* [PROBLEM]: Could you reproduce the lines below from the one with "По таком принципу" through the one with "Протокол обеспечивает следующие"? Keep both ends and add nothing.

* [EXTRACTED INFORMATION]:
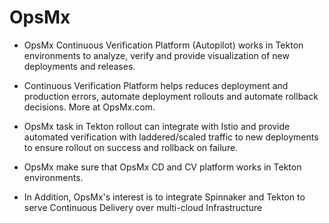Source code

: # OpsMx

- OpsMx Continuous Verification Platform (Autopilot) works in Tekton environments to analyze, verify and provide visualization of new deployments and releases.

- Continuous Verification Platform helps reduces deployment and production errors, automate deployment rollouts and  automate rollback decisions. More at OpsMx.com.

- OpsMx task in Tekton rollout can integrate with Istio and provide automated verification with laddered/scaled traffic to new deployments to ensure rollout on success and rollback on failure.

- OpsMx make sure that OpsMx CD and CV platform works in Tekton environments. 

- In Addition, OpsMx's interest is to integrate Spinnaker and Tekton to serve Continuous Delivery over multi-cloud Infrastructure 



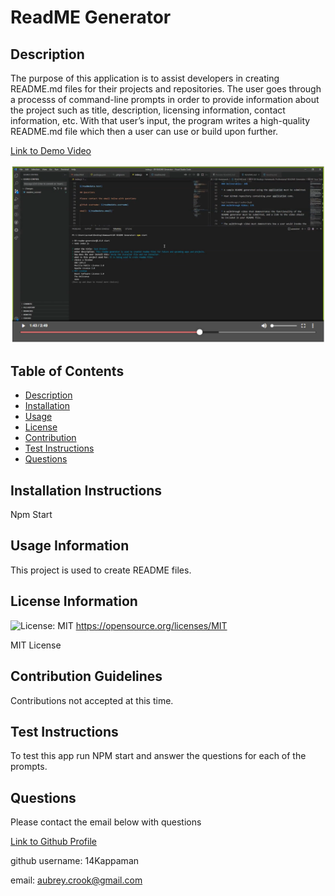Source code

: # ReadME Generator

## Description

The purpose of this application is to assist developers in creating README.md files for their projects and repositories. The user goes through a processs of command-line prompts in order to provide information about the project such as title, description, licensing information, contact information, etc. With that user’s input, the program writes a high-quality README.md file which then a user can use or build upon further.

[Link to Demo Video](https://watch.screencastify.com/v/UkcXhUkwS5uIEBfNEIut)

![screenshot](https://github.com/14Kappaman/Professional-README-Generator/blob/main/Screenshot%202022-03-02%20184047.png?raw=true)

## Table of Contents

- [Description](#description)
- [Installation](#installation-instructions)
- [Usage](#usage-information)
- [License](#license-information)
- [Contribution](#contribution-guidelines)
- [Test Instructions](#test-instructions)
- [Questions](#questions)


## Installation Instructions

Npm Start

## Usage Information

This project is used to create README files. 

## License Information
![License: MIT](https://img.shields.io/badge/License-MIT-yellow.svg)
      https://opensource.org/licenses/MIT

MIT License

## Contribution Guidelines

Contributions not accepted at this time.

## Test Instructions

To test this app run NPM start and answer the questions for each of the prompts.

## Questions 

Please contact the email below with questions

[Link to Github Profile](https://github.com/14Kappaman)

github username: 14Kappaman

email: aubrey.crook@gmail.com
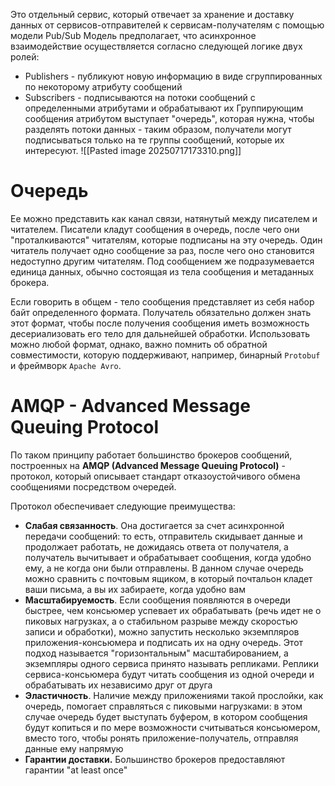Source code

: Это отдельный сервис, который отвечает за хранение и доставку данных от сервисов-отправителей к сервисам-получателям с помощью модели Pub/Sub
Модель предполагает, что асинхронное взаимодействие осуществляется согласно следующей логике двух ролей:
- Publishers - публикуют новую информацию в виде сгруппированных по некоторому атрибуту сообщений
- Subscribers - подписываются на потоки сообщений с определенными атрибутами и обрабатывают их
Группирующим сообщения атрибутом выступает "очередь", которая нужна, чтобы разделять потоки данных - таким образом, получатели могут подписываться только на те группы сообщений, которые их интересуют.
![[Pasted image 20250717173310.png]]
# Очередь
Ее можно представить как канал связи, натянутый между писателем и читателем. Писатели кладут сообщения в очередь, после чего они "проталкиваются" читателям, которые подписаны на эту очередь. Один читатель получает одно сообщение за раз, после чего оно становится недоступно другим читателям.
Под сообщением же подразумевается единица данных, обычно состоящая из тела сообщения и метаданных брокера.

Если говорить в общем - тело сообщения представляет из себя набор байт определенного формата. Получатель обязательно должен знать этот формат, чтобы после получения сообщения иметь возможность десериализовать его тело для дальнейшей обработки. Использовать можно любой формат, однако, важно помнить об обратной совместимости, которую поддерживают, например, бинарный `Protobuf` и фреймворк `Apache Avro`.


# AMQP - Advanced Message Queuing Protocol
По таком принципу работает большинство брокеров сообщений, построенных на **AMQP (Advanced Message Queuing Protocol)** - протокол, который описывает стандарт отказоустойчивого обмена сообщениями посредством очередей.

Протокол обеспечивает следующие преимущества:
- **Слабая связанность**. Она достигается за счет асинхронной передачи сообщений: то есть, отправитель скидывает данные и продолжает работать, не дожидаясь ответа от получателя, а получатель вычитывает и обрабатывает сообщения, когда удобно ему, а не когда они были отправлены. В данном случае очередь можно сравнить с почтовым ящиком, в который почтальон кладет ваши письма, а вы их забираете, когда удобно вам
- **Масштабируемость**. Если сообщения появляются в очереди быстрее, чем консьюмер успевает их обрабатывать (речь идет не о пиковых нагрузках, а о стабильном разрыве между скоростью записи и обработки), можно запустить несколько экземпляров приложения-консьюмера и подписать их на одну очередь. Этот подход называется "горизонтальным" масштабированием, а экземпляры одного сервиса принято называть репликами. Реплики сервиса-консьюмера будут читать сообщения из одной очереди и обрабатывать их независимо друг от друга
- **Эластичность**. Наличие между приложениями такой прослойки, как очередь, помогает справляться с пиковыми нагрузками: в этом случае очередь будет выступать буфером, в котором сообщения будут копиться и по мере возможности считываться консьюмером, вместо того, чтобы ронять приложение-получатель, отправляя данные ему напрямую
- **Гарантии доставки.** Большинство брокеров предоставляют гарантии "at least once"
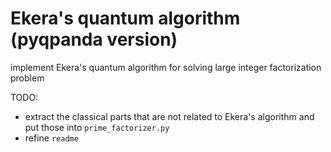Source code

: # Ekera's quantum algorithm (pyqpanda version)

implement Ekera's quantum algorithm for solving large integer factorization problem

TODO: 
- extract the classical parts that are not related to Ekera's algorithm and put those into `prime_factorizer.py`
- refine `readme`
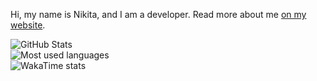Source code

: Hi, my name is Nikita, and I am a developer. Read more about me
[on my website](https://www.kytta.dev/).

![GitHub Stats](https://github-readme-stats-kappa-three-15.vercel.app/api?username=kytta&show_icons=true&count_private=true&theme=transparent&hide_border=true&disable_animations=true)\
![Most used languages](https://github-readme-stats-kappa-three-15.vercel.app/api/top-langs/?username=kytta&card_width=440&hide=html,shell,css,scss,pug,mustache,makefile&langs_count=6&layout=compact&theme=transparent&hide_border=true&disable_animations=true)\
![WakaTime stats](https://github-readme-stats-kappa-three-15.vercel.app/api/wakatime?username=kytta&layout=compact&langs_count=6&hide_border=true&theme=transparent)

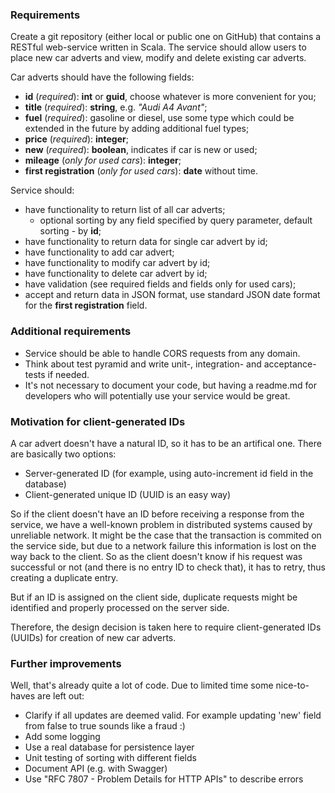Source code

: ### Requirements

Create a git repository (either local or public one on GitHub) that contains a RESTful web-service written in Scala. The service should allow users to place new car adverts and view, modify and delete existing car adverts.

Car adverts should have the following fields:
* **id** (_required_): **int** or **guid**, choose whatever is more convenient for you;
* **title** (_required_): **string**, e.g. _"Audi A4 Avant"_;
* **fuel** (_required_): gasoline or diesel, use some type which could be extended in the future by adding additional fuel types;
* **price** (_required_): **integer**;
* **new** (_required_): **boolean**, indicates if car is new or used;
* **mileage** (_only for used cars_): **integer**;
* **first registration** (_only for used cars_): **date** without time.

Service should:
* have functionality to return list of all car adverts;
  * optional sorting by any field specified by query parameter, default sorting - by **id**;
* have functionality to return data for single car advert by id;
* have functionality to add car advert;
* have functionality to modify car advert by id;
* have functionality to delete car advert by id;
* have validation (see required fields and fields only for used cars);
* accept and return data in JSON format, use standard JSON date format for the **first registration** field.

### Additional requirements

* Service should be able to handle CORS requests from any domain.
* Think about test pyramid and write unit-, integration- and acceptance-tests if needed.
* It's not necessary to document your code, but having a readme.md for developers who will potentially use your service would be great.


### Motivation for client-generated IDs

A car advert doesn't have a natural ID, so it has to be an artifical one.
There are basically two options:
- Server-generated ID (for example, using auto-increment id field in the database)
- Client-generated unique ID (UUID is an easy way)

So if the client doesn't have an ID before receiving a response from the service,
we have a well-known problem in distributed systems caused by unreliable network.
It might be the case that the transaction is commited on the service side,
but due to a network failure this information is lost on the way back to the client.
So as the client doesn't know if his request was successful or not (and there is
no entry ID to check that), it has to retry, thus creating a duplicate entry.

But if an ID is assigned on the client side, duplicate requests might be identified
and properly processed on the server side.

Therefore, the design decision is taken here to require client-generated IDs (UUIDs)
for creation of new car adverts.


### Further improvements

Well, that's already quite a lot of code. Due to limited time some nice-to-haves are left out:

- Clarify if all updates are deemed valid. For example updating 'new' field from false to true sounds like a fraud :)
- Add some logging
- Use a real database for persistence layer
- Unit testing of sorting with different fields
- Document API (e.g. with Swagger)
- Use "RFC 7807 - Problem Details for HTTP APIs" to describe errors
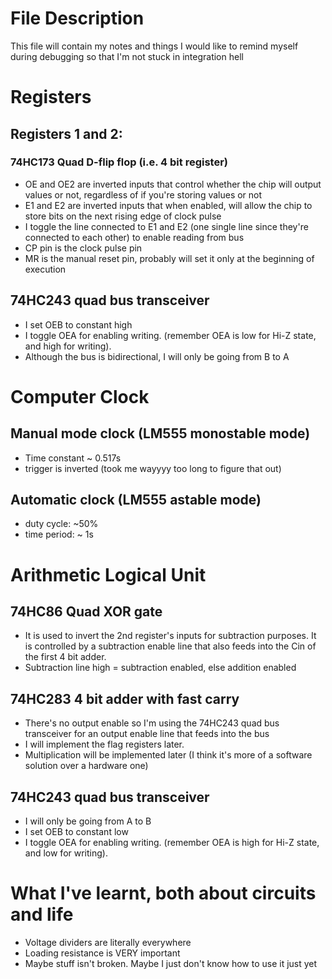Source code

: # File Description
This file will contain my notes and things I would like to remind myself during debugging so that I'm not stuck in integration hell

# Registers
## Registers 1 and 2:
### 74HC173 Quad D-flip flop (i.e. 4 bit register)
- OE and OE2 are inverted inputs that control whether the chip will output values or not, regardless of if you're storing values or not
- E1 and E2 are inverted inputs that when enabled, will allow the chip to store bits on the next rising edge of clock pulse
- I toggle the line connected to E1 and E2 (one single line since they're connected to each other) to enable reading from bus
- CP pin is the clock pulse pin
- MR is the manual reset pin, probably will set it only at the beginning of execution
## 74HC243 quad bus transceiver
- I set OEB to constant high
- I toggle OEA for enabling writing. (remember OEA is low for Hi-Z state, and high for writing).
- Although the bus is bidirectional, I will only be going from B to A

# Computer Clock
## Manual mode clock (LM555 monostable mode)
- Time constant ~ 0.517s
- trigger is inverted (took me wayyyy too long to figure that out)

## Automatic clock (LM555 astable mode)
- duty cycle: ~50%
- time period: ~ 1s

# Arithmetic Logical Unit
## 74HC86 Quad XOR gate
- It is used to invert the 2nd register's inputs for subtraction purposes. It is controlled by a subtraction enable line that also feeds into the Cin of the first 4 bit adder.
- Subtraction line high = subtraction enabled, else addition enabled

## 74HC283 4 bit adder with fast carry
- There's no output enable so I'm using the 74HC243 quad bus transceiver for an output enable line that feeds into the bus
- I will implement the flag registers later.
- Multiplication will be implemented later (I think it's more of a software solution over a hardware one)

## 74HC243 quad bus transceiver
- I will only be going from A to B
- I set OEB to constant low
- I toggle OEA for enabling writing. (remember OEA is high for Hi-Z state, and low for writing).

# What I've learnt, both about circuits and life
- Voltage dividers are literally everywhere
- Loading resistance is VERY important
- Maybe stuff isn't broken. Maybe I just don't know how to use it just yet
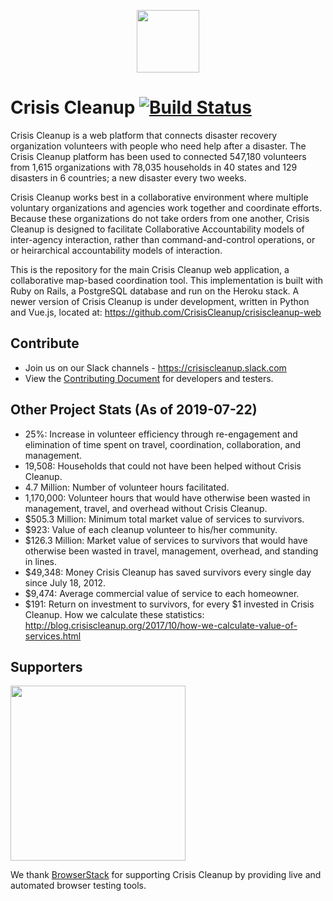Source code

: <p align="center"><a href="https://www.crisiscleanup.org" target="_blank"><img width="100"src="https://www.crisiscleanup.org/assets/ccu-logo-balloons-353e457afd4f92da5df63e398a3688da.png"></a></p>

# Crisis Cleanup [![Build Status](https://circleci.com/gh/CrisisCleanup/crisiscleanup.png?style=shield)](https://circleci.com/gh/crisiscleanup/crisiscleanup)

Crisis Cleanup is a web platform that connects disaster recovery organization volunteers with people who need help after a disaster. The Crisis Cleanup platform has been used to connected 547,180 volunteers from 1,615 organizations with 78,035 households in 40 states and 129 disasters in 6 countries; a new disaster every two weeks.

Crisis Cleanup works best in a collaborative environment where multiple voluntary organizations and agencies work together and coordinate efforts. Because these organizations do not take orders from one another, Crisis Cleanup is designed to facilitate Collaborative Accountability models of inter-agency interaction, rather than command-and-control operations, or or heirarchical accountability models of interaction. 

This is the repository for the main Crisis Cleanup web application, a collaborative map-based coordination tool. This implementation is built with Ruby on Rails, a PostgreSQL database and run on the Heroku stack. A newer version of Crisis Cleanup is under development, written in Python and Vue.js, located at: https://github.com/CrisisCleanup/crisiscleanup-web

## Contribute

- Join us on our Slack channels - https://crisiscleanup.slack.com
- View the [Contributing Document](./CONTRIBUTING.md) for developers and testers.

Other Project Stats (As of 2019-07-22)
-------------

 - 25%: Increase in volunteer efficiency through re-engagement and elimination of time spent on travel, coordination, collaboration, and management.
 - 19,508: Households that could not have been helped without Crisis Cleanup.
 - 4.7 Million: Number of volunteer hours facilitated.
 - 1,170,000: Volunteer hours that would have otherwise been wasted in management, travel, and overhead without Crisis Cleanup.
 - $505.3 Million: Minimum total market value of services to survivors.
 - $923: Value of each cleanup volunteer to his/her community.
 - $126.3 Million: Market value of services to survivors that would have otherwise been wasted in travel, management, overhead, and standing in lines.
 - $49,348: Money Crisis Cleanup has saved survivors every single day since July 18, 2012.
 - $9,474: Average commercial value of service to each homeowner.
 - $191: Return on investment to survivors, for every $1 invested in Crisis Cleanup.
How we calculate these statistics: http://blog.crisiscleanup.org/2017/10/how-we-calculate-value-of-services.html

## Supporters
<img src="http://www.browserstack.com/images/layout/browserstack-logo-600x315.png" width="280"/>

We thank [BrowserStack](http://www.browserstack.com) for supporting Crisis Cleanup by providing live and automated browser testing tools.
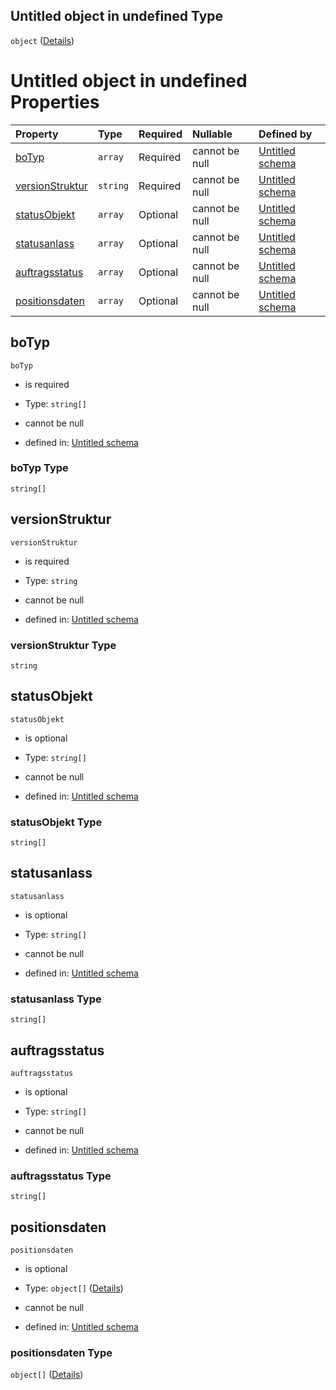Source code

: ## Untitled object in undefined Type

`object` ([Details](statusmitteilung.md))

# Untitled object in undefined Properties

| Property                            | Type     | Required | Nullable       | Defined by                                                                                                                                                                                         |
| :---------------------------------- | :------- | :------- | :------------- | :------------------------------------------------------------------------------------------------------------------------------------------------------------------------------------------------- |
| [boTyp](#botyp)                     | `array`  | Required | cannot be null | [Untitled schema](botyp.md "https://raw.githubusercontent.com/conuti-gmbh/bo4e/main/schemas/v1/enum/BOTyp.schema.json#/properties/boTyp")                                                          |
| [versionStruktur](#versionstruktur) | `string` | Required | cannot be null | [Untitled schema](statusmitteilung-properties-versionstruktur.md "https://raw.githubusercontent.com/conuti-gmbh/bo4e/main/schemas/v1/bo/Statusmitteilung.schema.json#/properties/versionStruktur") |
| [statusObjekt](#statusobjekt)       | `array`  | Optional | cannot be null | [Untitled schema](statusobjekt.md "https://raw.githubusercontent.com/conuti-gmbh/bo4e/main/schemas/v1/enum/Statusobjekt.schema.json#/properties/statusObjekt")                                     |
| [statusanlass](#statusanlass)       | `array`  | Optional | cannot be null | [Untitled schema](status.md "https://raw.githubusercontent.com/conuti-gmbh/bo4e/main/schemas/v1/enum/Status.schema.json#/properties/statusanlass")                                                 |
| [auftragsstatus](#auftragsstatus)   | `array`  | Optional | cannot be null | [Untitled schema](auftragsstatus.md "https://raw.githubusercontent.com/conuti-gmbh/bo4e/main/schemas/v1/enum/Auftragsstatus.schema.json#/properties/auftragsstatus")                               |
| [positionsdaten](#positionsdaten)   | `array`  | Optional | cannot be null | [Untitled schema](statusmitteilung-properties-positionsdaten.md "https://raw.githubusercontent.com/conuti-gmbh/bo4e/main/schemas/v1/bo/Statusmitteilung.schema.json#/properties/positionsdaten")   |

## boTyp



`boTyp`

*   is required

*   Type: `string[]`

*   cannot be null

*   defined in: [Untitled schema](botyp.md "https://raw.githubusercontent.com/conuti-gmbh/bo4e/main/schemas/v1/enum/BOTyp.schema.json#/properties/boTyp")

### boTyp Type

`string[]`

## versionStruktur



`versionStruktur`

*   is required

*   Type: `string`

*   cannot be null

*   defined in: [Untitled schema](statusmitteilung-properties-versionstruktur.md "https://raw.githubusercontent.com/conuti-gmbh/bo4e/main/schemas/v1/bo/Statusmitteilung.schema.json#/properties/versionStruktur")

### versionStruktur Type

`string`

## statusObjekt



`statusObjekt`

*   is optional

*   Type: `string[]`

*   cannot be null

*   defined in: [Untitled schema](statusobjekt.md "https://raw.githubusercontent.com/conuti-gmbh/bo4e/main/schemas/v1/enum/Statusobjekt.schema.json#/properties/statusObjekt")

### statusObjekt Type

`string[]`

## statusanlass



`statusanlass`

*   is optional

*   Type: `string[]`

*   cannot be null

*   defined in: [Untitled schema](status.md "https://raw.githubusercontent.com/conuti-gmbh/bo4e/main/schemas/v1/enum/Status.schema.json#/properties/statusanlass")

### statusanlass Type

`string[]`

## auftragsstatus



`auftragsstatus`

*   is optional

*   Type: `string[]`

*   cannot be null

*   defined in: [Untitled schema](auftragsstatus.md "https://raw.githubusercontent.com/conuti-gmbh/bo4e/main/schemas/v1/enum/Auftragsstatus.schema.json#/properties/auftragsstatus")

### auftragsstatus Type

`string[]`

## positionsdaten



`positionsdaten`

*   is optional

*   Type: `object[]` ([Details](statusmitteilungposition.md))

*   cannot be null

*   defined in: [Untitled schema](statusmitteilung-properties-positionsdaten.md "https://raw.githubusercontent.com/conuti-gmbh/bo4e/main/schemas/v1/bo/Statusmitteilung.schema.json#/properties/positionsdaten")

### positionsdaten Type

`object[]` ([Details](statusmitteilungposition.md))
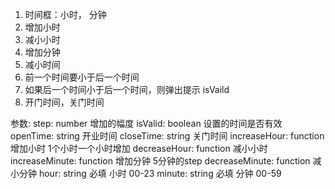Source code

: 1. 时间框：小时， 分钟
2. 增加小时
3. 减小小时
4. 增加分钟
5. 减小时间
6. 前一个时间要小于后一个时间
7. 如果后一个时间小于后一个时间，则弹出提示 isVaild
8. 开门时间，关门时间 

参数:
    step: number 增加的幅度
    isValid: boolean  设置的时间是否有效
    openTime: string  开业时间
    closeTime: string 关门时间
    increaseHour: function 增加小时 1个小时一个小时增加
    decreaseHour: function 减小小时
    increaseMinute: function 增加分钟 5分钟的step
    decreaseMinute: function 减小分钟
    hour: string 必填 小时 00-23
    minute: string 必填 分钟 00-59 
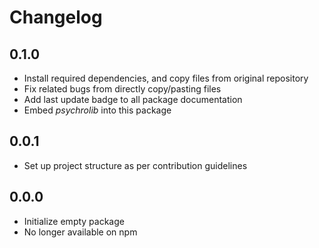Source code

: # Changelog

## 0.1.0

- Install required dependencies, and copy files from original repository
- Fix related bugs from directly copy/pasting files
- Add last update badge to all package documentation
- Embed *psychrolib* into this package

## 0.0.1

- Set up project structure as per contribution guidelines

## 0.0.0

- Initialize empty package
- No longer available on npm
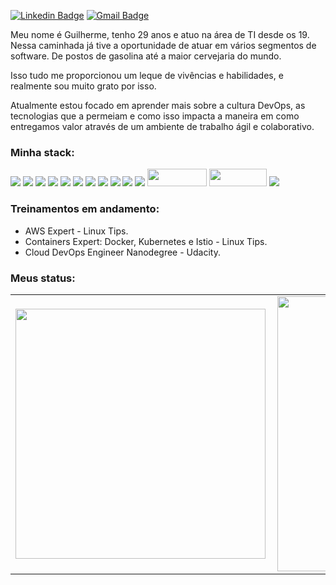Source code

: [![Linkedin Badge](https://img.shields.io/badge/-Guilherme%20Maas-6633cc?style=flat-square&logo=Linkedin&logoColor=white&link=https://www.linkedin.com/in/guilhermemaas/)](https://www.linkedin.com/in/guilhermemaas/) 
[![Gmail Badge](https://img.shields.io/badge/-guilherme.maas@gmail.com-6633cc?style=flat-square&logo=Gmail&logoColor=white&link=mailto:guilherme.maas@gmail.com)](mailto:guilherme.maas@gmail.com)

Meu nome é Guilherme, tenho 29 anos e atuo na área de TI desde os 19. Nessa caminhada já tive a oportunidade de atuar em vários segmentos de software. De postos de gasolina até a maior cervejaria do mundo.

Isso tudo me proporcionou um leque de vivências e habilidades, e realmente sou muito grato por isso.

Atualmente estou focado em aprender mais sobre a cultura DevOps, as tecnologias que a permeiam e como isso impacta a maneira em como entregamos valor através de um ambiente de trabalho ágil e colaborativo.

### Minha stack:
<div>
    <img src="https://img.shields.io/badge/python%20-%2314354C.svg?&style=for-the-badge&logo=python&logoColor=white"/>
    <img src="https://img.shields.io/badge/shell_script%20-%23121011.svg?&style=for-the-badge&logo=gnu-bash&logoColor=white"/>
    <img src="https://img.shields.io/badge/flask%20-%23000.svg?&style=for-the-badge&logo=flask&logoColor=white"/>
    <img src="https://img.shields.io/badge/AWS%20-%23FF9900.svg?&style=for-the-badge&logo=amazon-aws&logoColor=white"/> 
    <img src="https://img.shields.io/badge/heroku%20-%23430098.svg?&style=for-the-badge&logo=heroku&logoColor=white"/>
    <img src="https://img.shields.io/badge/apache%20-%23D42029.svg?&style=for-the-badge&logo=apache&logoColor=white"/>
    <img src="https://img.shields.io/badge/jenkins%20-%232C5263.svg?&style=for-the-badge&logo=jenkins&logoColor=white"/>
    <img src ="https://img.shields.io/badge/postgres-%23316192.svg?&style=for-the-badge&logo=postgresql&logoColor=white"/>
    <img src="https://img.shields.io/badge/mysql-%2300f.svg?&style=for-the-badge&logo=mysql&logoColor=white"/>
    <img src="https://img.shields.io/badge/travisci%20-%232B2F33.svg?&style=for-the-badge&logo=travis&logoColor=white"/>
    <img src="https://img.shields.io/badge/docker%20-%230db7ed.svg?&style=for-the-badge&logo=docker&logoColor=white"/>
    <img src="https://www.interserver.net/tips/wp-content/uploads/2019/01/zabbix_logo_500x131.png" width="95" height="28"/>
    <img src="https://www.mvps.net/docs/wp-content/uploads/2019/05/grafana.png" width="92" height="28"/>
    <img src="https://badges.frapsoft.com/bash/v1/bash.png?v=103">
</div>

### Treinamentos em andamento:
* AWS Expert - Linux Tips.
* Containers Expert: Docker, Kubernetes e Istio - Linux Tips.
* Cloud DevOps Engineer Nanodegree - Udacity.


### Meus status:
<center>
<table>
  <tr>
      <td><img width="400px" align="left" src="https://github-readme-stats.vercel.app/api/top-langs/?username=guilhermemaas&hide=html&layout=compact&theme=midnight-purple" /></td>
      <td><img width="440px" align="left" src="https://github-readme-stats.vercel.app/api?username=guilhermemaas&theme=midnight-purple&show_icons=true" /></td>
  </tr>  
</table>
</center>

* [SOLUTION FOR THIS EXERCISE]:
По таком принципу работает большинство брокеров сообщений, построенных на **AMQP (Advanced Message Queuing Protocol)** - протокол, который описывает стандарт отказоустойчивого обмена сообщениями посредством очередей.

Протокол обеспечивает следующие преимущества:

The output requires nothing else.